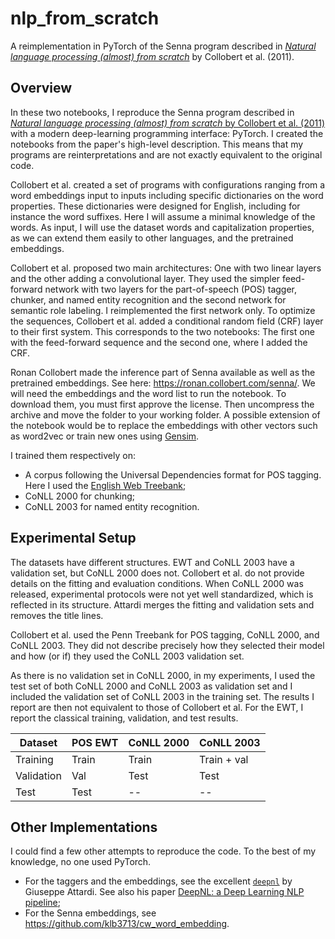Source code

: # nlp_from_scratch
A reimplementation in PyTorch of the Senna program described in [_Natural language processing (almost) from scratch_](https://arxiv.org/abs/1103.0398) by Collobert et al. (2011).

## Overview
In these two notebooks, I reproduce the Senna program described in [_Natural language processing (almost) from scratch_ by Collobert et al. (2011)](https://arxiv.org/abs/1103.0398) with a modern deep-learning programming interface: PyTorch. I created the notebooks from the paper's high-level description. This means that my programs are reinterpretations and are not exactly equivalent to the original code.

Collobert et al. created a set of programs with configurations ranging from a word embeddings input to inputs including specific dictionaries on the word properties. These dictionaries were designed for English, including for instance the word suffixes. Here I will assume a minimal knowledge of the words. As input, I will use the dataset words and capitalization properties, as we can extend them easily to other languages, and the pretrained embeddings.

Collobert et al. proposed two main architectures: One with two linear layers and the other adding a convolutional layer. They used the simpler feed-forward network with two layers for the part-of-speech (POS) tagger, chunker, and named entity recognition and the second network for semantic role labeling. I reimplemented the first network only. To optimize the sequences, Collobert et al. added a conditional random field (CRF) layer to their first system. This corresponds to the two notebooks: The first one with the feed-forward sequence and the second one, where I added the CRF.

Ronan Collobert made the inference part of Senna available as well as the pretrained embeddings. See here: https://ronan.collobert.com/senna/. We will need the embeddings and the word list to run the notebook. To download them, you must first approve the license. Then uncompress the archive and move the folder to your working folder. A possible extension of the notebook would be to replace the embeddings with other vectors such as word2vec or train new ones using [Gensim](https://radimrehurek.com/gensim/).

 I trained them respectively on:
 * A corpus following the Universal Dependencies format for POS tagging. Here I used the [English Web Treebank](https://github.com/UniversalDependencies/UD_English-EWT/tree/master);
 * CoNLL 2000 for chunking;
 * CoNLL 2003 for named entity recognition.

## Experimental Setup
The datasets have different structures. EWT and CoNLL 2003 have a validation set, but CoNLL 2000 does not. Collobert et al. do not provide details on the fitting and evaluation conditions. When CoNLL 2000 was released, experimental protocols were not yet well standardized, which is reflected in its structure. Attardi merges the fitting and validation sets and removes the title lines. 

Collobert et al. used the Penn Treebank for POS tagging, CoNLL 2000, and CoNLL 2003. They did not describe precisely how they selected their model and how (or if) they used the CoNLL 2003 validation set. 

As there is no validation set in CoNLL 2000, in my experiments, I used the test set of both CoNLL 2000 and CoNLL 2003 as validation set and I included the validation set of CoNLL 2003 in the training set. The results I report are then not equivalent to those of Collobert et al. For the EWT, I report the classical training, validation, and test results.

|Dataset|POS EWT | CoNLL 2000|CoNLL 2003|
|-------| -------- | ------- |-------|
|Training|Train|Train|Train + val|
|Validation|Val|Test|Test|
|Test|Test|--|--|

## Other Implementations
I could find a few other attempts to reproduce the code. To the best of my knowledge, no one used PyTorch.
 * For the taggers and the embeddings, see the excellent [`deepnl`](https://github.com/attardi/deepnl) by Giuseppe Attardi. See also his paper [DeepNL: a Deep Learning NLP pipeline](https://aclanthology.org/W15-1515/); 
 * For the Senna embeddings, see https://github.com/klb3713/cw_word_embedding.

> [HOW TO COMPLETE THIS TASK]
In which lines of the material above does the string "Treebank" occur? Copy them all.

> [SOLUTION TO THIS PROBLEM]
 * A corpus following the Universal Dependencies format for POS tagging. Here I used the [English Web Treebank](https://github.com/UniversalDependencies/UD_English-EWT/tree/master);
Collobert et al. used the Penn Treebank for POS tagging, CoNLL 2000, and CoNLL 2003. They did not describe precisely how they selected their model and how (or if) they used the CoNLL 2003 validation set. 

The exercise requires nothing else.